◆ WHAT IS BEING ASKED
Emit a verbatim copy of the lines below from the line with "p'(0)q'(0) + p(0)q''(0)" through the line with "The crystal lattice", excluding pictures and everything outside that range.

◆ INPUT MATERIAL
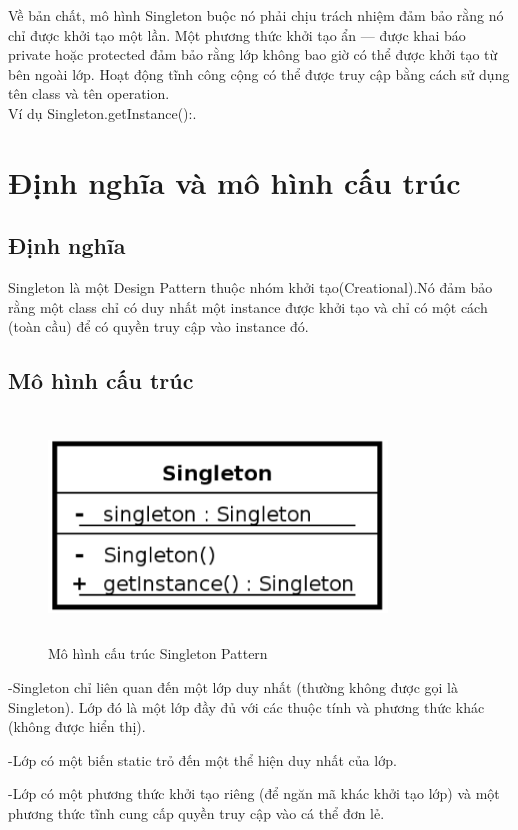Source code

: Về bản chất, mô hình Singleton buộc nó phải chịu trách nhiệm đảm bảo rằng nó chỉ được khởi tạo một lần. Một phương thức khởi tạo ẩn — được khai báo private hoặc protected đảm bảo rằng lớp không bao giờ có thể được khởi tạo từ bên ngoài lớp. Hoạt động tĩnh công cộng có thể được truy cập bằng cách sử dụng tên class và tên operation.\\Ví dụ Singleton.getInstance():.

\section{Định nghĩa và mô hình cấu trúc}

\subsection{Định nghĩa}
Singleton là một Design Pattern thuộc nhóm khởi tạo(Creational).Nó đảm bảo rằng một class chỉ có duy nhất một instance được khởi tạo và chỉ có một cách (toàn cầu) để có quyền truy cập vào instance đó.

\subsection{Mô hình cấu trúc}
\begin{figure}[!htb]
    \centering
    \includegraphics[height=6cm,width=9cm] {fig/Singleton/structure_singleton.png}
    \caption{Mô hình cấu trúc Singleton Pattern}
    \label{fig:structure_singleton}
\end{figure}

-Singleton chỉ liên quan đến một lớp duy nhất (thường không được gọi là Singleton). Lớp đó là một lớp đầy đủ với các thuộc tính và phương thức khác (không được hiển thị).
    
-Lớp có một biến static trỏ đến một thể hiện duy nhất của lớp.
    
-Lớp có một phương thức khởi tạo riêng (để ngăn mã khác khởi tạo lớp) và một phương thức tĩnh cung cấp quyền truy cập vào cá thể đơn lẻ.

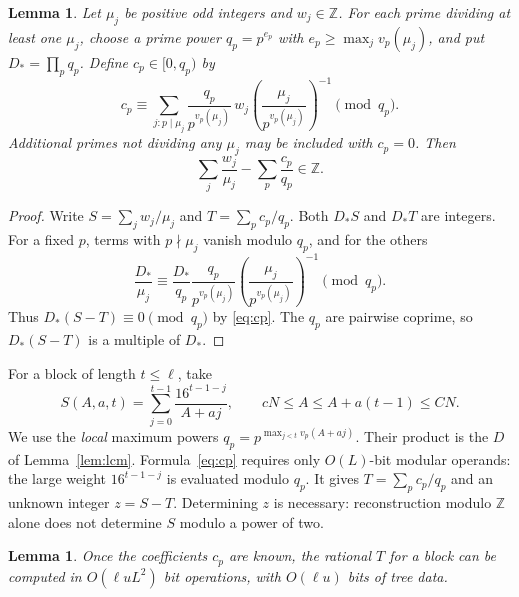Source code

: \documentclass[11pt]{article}
\numberwithin{equation}{section}
\newtheorem{lemma}[theorem]{Lemma}
\theoremstyle{definition}
\newcommand{\Z}{\mathbb Z}
\begin{document}
\begin{lemma}\label{lem:crt}
Let $\mu_j$ be positive odd integers and $w_j\in\Z$.
For each prime dividing at least one $\mu_j$, choose a prime power
$q_p=p^{e_p}$ with $e_p\ge\max_j v_p(\mu_j)$, and put
$D_*=\prod_p q_p$. Define $c_p\in[0,q_p)$ by
\begin{equation}\label{eq:cp}
 c_p\equiv
 \sum_{j:p\mid\mu_j}
 \frac{q_p}{p^{v_p(\mu_j)}}\,w_j
 \left(\frac{\mu_j}{p^{v_p(\mu_j)}}\right)^{-1}
 \pmod{q_p}.
\end{equation}
Additional primes not dividing any $\mu_j$ may be included with
$c_p=0$. Then
\begin{equation}\label{eq:integer-correction}
 \sum_j\frac{w_j}{\mu_j}
 -\sum_p\frac{c_p}{q_p}\in\Z.
\end{equation}
\end{lemma}

\begin{proof}
Write $S=\sum_jw_j/\mu_j$ and $T=\sum_pc_p/q_p$.
Both $D_*S$ and $D_*T$ are integers. For a fixed $p$,
terms with $p\nmid\mu_j$ vanish modulo $q_p$, and for the others
\[
 \frac{D_*}{\mu_j}\equiv
 \frac{D_*}{q_p}\frac{q_p}{p^{v_p(\mu_j)}}
 \left(\frac{\mu_j}{p^{v_p(\mu_j)}}\right)^{-1}
 \pmod{q_p}.
\]
Thus $D_*(S-T)\equiv0\pmod{q_p}$ by \eqref{eq:cp}.
The $q_p$ are pairwise coprime, so $D_*(S-T)$ is a
multiple of $D_*$.
\end{proof}

For a block of length $t\le\ell$, take
\begin{equation}\label{eq:block}
 S(A,a,t)=\sum_{j=0}^{t-1}\frac{16^{t-1-j}}{A+aj},
 \qquad cN\le A\le A+a(t-1)\le CN.
\end{equation}
We use the \emph{local} maximum powers
$q_p=p^{\max_{j<t}v_p(A+aj)}$. Their product is the $D$
of Lemma~\ref{lem:lcm}. Formula~\eqref{eq:cp} requires only
$O(L)$-bit modular operands: the large weight $16^{t-1-j}$
is evaluated modulo $q_p$.
It gives $T=\sum_pc_p/q_p$ and an unknown integer $z=S-T$.
Determining $z$ is necessary: reconstruction modulo $\Z$ alone
does not determine $S$ modulo a power of two.

\begin{lemma}\label{lem:prime-tree}
Once the coefficients $c_p$ are known, the rational $T$ for a
block can be computed in $O(\ell uL^2)$ bit operations, with
$O(\ell u)$ bits of tree data.
\end{lemma}
\end{document}
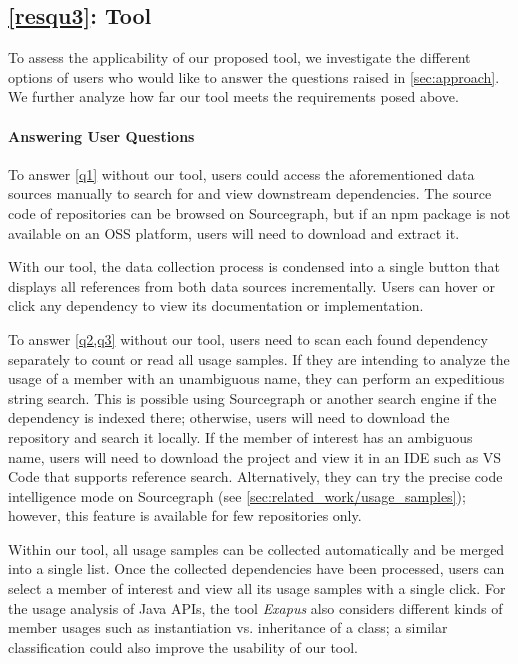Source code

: \subsection{\ref{resqu3}: Tool}
\label{sec:evaluation/resqu3}

To assess the applicability of our proposed tool, we investigate the different options of users who would like to answer the questions raised in \cref{sec:approach}.
We further analyze how far our tool meets the requirements posed above.

\paragraph{Answering User Questions}

To answer \cref{q1} without our tool, users could access the aforementioned data sources manually to search for and view downstream dependencies.
The source code of repositories can be browsed on Sourcegraph, but if an npm package is not available on an OSS platform, users will need to download and extract it.

With our tool, the data collection process is condensed into a single button that displays all references from both data sources incrementally.
Users can hover or click any dependency to view its documentation or implementation.

To answer \cref{q2,q3} without our tool, users need to scan each found dependency separately to count or read all usage samples.
If they are intending to analyze the usage of a member with an unambiguous name, they can perform an expeditious string search.
This is possible using Sourcegraph or another search engine if the dependency is indexed there; otherwise, users will need to download the repository and search it locally.
If the member of interest has an ambiguous name, users will need to download the project and view it in an IDE such as VS Code that supports reference search.
Alternatively, they can try the precise code intelligence mode on Sourcegraph (see \cref{sec:related_work/usage_samples}); however, this feature is available for few repositories only.

Within our tool, all usage samples can be collected automatically and be merged into a single list.
Once the collected dependencies have been processed, users can select a member of interest and view all its usage samples with a single click.
For the usage analysis of Java APIs, the tool \emph{Exapus} \citep{de2013multi} also considers different kinds of member usages such as instantiation vs. inheritance of a class; a similar classification could also improve the usability of our tool.

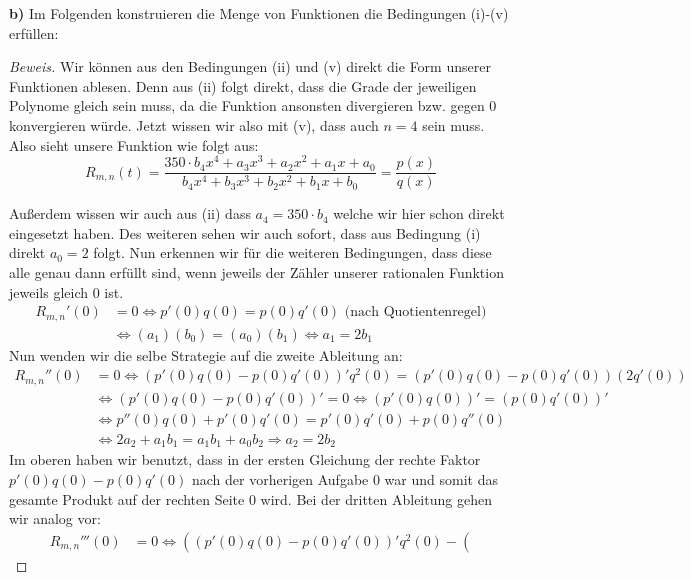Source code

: \documentclass[a4paper]{article}
\begin{document}
\textbf{b)} Im Folgenden konstruieren die Menge von Funktionen die Bedingungen (i)-(v) erfüllen:
\begin{proof}[Beweis]
	Wir können aus den Bedingungen (ii) und (v) direkt die Form unserer Funktionen ablesen. Denn aus (ii)
	folgt direkt, dass die Grade der jeweiligen Polynome gleich sein muss, da die Funktion ansonsten
	divergieren bzw. gegen $0$  konvergieren würde. Jetzt wissen wir also mit (v), dass auch $n = 4$ sein
	muss. Also sieht unsere Funktion wie folgt aus:
	\[
		R_{m, n} (t) = \frac{ 
			350 \cdot b_4 x ^{4} + a_3 x ^{3} + a_2 x ^2 + a_1 x + a_0
			}{ 
			b_4 x ^{4} + b_3 x ^3 + b_2 x ^2 + b_1 x + b_0
		}
		= \frac{ p(x) }{ q(x) }
	\] 

	Außerdem wissen wir auch aus (ii) dass $a_4 = 350 \cdot b_4$ welche wir hier schon direkt eingesetzt haben.
	Des weiteren sehen wir auch sofort, dass aus Bedingung (i) direkt $a_0 = 2$ folgt.
	Nun erkennen wir für die weiteren Bedingungen, dass diese alle genau dann erfüllt sind, wenn jeweils 
	der Zähler unserer rationalen Funktion jeweils gleich 0 ist.
	\begin{align*}
		R_{m, n}'(0) &= 0 \Leftrightarrow p'(0)q(0) = p(0)q'(0) \text{ (nach Quotientenregel)} \\
				  &\Leftrightarrow (a_1)(b_0) = (a_0)(b_1)
				  \Leftrightarrow a_1 = 2 b_1
	\end{align*}
	Nun wenden wir die selbe Strategie auf die zweite Ableitung an:
	\begin{align*}
		R_{m, n} '' (0) &= 0 \Leftrightarrow \left(
				p'(0)q(0) - p(0)q'(0)
			\right) ' q ^2 (0) = \left(
				p'(0)q(0) - p(0)q'(0)
			\right) (2 q' (0)) \\
			&\Leftrightarrow \left(
				p'(0)q(0) - p(0)q'(0)
			\right) ' = 0
			\Leftrightarrow \left(
				p'(0)q(0)
			\right) ' = \left(
				p(0)q'(0)
			\right) ' \\
			&\Leftrightarrow {
				p''(0)q(0) + p'(0)q'(0)
			} = {
				p'(0)q'(0) + p(0)q''(0)
			} \\
			& \Leftrightarrow 2 a_2 + a_1 b_1 = a_1 b_1 + a_0 b_2
			\Rightarrow a_2 = 2 b_2
	\end{align*}
	Im oberen haben wir benutzt, dass in der ersten Gleichung der rechte Faktor $p'(0)q(0) - p(0)q'(0)$
	nach der vorherigen Aufgabe 0 war und somit das gesamte Produkt auf der rechten Seite 0 wird.
	Bei der dritten Ableitung gehen wir analog vor:
	\begin{align*}
		R_{m, n} '''(0) &= 0 \Leftrightarrow \left(
			\left(
				p'(0)q(0) - p(0)q'(0)
			\right) ' q ^2 (0) - \left(

\end{align*}
\end{proof}
\end{document}
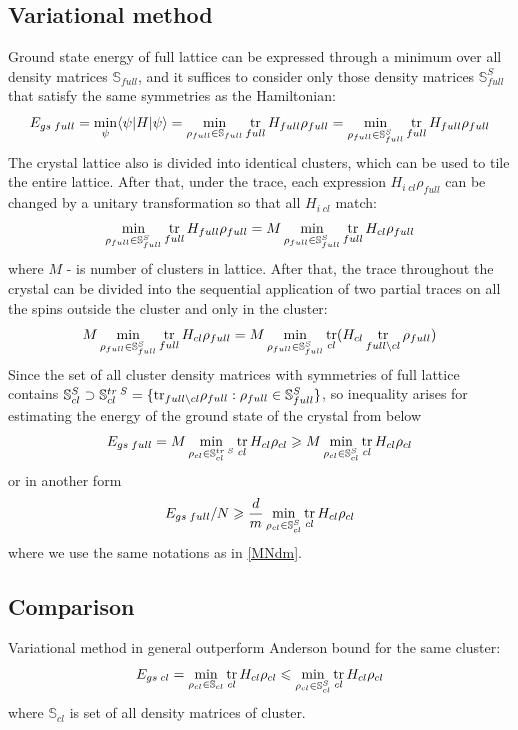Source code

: \documentclass[a4paper]{jpconf}
\renewcommand\[{\begin{equation}}
\renewcommand\]{\end{equation}}
\begin{document}
\subsection{Variational method \cite{Baumgratz,Mazziotti}}
Ground state energy of full lattice can be expressed through a minimum over all density matrices ${\mathbb S}_{full}$, and it suffices to consider only those density matrices ${\mathbb S}_{full}^S$ that satisfy the same symmetries as the Hamiltonian:
\[E_{gs\;full} = \mathop {\min }\limits_\psi  \langle \psi |H|\psi \rangle  = 
\mathop{\min}\limits_{ \rho_{full} \in {\mathbb S}_{full}  } \mathop{\rm{tr}}_{full} H_{full} \rho _{full} = 
\mathop{\min}\limits_{ \rho_{full} \in {\mathbb S}_{full}^S} \mathop{\rm{tr}}_{full} H_{full} \rho _{full}
\]
The crystal lattice also is divided into identical clusters, which can be used to tile the entire lattice.
After that, under the trace, each expression ${H_{i\;cl}}{\rho _{full}}$ can be changed by a unitary transformation 
so that all ${H_{i\;cl}}$ match:
\[
 \mathop{\min}\limits_{ \rho _{full} \in {\mathbb S}_{full}^S} \mathop{\rm{tr}}_{full} H_{full} \rho_{full} = 
M\mathop{\min}\limits_{ \rho _{full} \in {\mathbb S}_{full}^S} \mathop{\rm{tr}}_{full} H_{cl}   \rho_{full}
\]
where $M$ - is number of clusters in lattice.
After that, the trace throughout the crystal can be divided into the sequential application of two partial traces on all the spins outside the cluster and only in the cluster:
\[
M\mathop{\min}\limits_{ \rho _{full} \in {\mathbb S}_{full}^S} \mathop{\rm{tr}}_{full} H_{cl} \rho _{full} = 
M\mathop{\min}\limits_{ \rho _{full} \in {\mathbb S}_{full}^S} \mathop{\rm{tr}}_{cl}
( H_{cl} \mathop{\rm{tr}}_{full\setminus cl} \rho _{full} )\]
Since the set of all cluster density matrices with symmetries of full lattice contains 
${\mathbb S}_{cl}^S \supset {\mathbb S}_{cl}^{tr\;S} = \{ 
{\mathop{\rm{tr}}_{ full \setminus cl}} \rho _{full} : \rho_{full} \in {\mathbb S}_{full}^S
\} $, so inequality arises for estimating the energy of the ground state of the crystal from below
\[E_{gs\;full} = 
M\mathop{\min}\limits_{ \rho _{cl} \in {\mathbb S}_{cl}^{tr\;S}} \mathop{\rm{tr}}_{cl} H_{cl} \rho _{cl} \geqslant
M\mathop{\min}\limits_{ \rho _{cl} \in {\mathbb S}_{cl}^S      } \mathop{\rm{tr}}_{cl} H_{cl} \rho _{cl} \]
or in another form
\[E_{gs\;full}/N\geqslant \frac{d}{m}
 \mathop{\min}\limits_{ \rho _{cl} \in {\mathbb S}_{cl}^S      } \mathop{\rm{tr}}_{cl} H_{cl} \rho _{cl} \]
where we use the same notations as in \eqref{MNdm}.

\subsection{Comparison}
Variational method in general outperform Anderson bound for the same cluster:
\[E_{gs\;cl} = 
 \mathop{\min}\limits_{ \rho _{cl} \in {\mathbb S}_{cl}  } \mathop{\rm{tr}}_{cl} H_{cl} \rho _{cl} \leqslant
 \mathop{\min}\limits_{ \rho _{cl} \in {\mathbb S}_{cl}^S} \mathop{\rm{tr}}_{cl} H_{cl} \rho _{cl} \]
where ${\mathbb S}_{cl}$ is set of all density matrices of cluster.
\end{document}
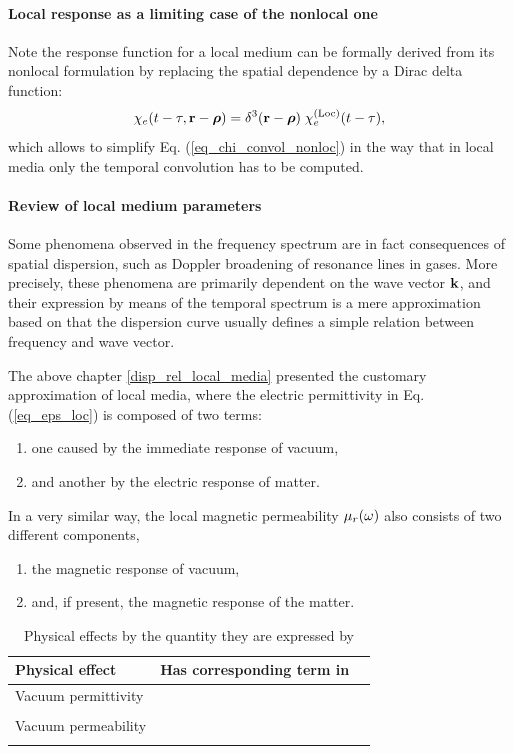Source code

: \paragraph{Local response as a limiting case of the nonlocal one} %
Note the response function for a local medium can be formally derived from its nonlocal formulation by replacing the spatial dependence by a Dirac delta function: %
\begin{equation} \chi_e(t-\tau, {\mathbf{r}}-\boldsymbol{\rho}) = \delta^{3}({\mathbf{r}}-\boldsymbol{\rho}) \; \chi_e^{\rm(Loc)}(t-\tau), \label{eq_loc_chi}\end{equation}
which allows to simplify Eq. (\ref{eq_chi_convol_nonloc}) in the way that in local media only the temporal convolution has to be computed.

\paragraph{Review of local medium parameters}%
Some phenomena observed in the frequency spectrum are in fact consequences of spatial dispersion, such as Doppler broadening of resonance lines in gases.\cite[p. 359]{landau1984electrodynamics} More precisely, these phenomena are primarily dependent on the wave vector ${\mathbf{k}}$, and their expression by means of the temporal spectrum is a mere approximation based on that the dispersion curve usually defines a simple relation between  frequency and wave vector. 

The above chapter \ref{disp_rel_local_media} presented the customary approximation of local media, where the electric permittivity in Eq. (\ref{eq_eps_loc}) is composed of two terms: 
\begin{enumerate}
 \item{one caused  by the immediate response of vacuum,} 
 \item{and another by the electric response of matter.}
 \end{enumerate}
In a very similar way, the local magnetic permeability $\mu_r(\omega)$ also consists of two different components, 
\begin{enumerate}[resume]
 \item{the magnetic response of vacuum,} 
 \item{and, if present, the magnetic response of the matter.} 
\end{enumerate}
\begin{table}[ht]   \caption{Physical effects by the quantity they are expressed by}  \label{tb_nonlocaleff} \centering 
\begin{tabular}{lcr}
 \toprule
Physical effect & Has corresponding term in \\
 \hline
Vacuum permittivity &	&	\\
 &	&	\\
Vacuum permeability &	&	\\
 &	&	\\
 \bottomrule
 \end{tabular} \end{table}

◆ RESULT
				p'(0)q'(0) + p(0)q''(0)
			} \\
			& \Leftrightarrow 2 a_2 + a_1 b_1 = a_1 b_1 + a_0 b_2
			\Rightarrow a_2 = 2 b_2
	\end{align*}
	Im oberen haben wir benutzt, dass in der ersten Gleichung der rechte Faktor $p'(0)q(0) - p(0)q'(0)$
	nach der vorherigen Aufgabe 0 war und somit das gesamte Produkt auf der rechten Seite 0 wird.
	Bei der dritten Ableitung gehen wir analog vor:
	\begin{align*}
		R_{m, n} '''(0) &= 0 \Leftrightarrow \left(
			\left(
				p'(0)q(0) - p(0)q'(0)
			\right) ' q ^2 (0) - \left(

\end{align*}
\end{proof}
\end{document}
Source code

: \documentclass[a4paper]{jpconf}
\renewcommand\[{\begin{equation}}
\renewcommand\]{\end{equation}}
\begin{document}
\subsection{Variational method \cite{Baumgratz,Mazziotti}}
Ground state energy of full lattice can be expressed through a minimum over all density matrices ${\mathbb S}_{full}$, and it suffices to consider only those density matrices ${\mathbb S}_{full}^S$ that satisfy the same symmetries as the Hamiltonian:
\[E_{gs\;full} = \mathop {\min }\limits_\psi  \langle \psi |H|\psi \rangle  = 
\mathop{\min}\limits_{ \rho_{full} \in {\mathbb S}_{full}  } \mathop{\rm{tr}}_{full} H_{full} \rho _{full} = 
\mathop{\min}\limits_{ \rho_{full} \in {\mathbb S}_{full}^S} \mathop{\rm{tr}}_{full} H_{full} \rho _{full}
\]
The crystal lattice also is divided into identical clusters, which can be used to tile the entire lattice.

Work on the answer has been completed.